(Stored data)
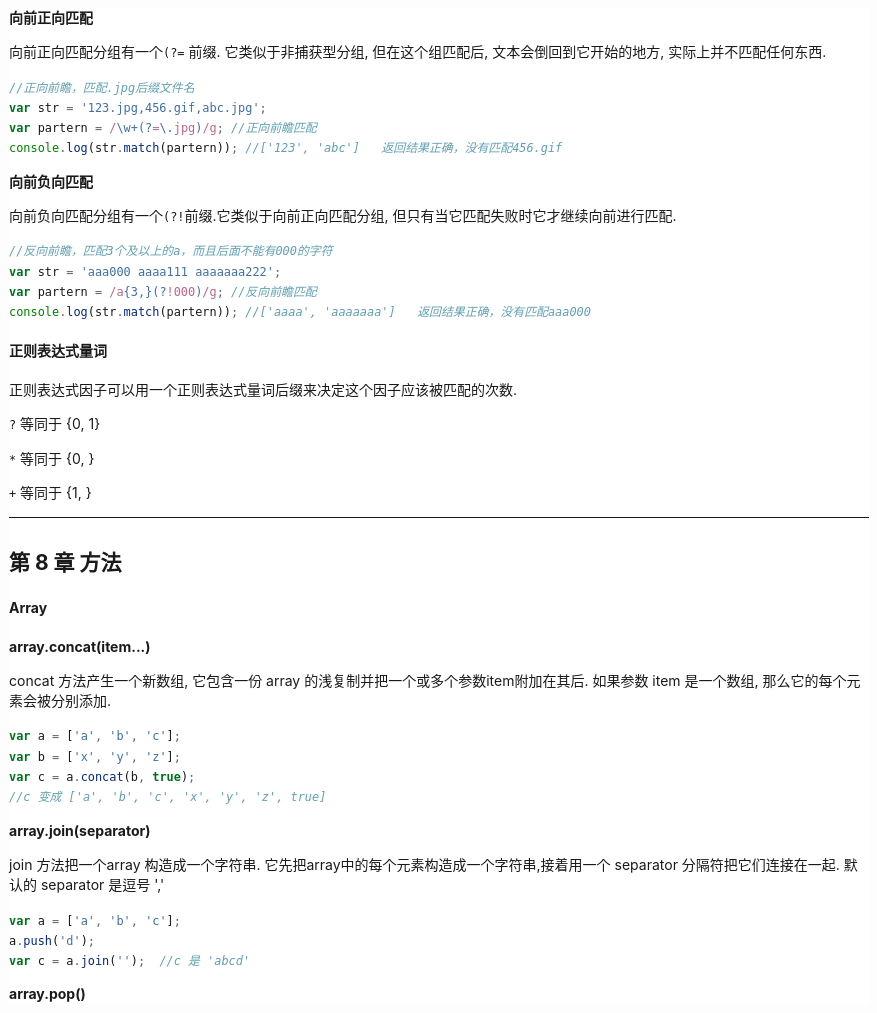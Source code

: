 **向前正向匹配**

向前正向匹配分组有一个`(?=` 前缀. 它类似于非捕获型分组, 但在这个组匹配后, 文本会倒回到它开始的地方, 实际上并不匹配任何东西.

```JavaScript
//正向前瞻，匹配.jpg后缀文件名
var str = '123.jpg,456.gif,abc.jpg';
var partern = /\w+(?=\.jpg)/g; //正向前瞻匹配
console.log(str.match(partern)); //['123', 'abc']   返回结果正确，没有匹配456.gif
```

**向前负向匹配**

向前负向匹配分组有一个`(?!`前缀.它类似于向前正向匹配分组, 但只有当它匹配失败时它才继续向前进行匹配.

```JavaScript
//反向前瞻，匹配3个及以上的a，而且后面不能有000的字符
var str = 'aaa000 aaaa111 aaaaaaa222';
var partern = /a{3,}(?!000)/g; //反向前瞻匹配
console.log(str.match(partern)); //['aaaa', 'aaaaaaa']   返回结果正确，没有匹配aaa000
```

#### 正则表达式量词

正则表达式因子可以用一个正则表达式量词后缀来决定这个因子应该被匹配的次数.

`?` 等同于 {0, 1}

`*` 等同于 {0, }

`+` 等同于 {1, }

---

## 第 8 章 方法

#### Array

**array.concat(item...)**

concat 方法产生一个新数组, 它包含一份 array 的浅复制并把一个或多个参数item附加在其后. 如果参数 item 是一个数组, 那么它的每个元素会被分别添加.

```JavaScript 
var a = ['a', 'b', 'c'];
var b = ['x', 'y', 'z'];
var c = a.concat(b, true);
//c 变成 ['a', 'b', 'c', 'x', 'y', 'z', true]
```

**array.join(separator)**

join 方法把一个array 构造成一个字符串. 它先把array中的每个元素构造成一个字符串,接着用一个 separator 分隔符把它们连接在一起. 默认的 separator 是逗号 ','

```JavaScript
var a = ['a', 'b', 'c'];
a.push('d');
var c = a.join('');  //c 是 'abcd'
```

**array.pop()**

● WHAT THIS TASK INVOLVES:
For each line of the entries that includes "separator", show that line.

● TASK OUTPUT:
**array.join(separator)**
join 方法把一个array 构造成一个字符串. 它先把array中的每个元素构造成一个字符串,接着用一个 separator 分隔符把它们连接在一起. 默认的 separator 是逗号 ','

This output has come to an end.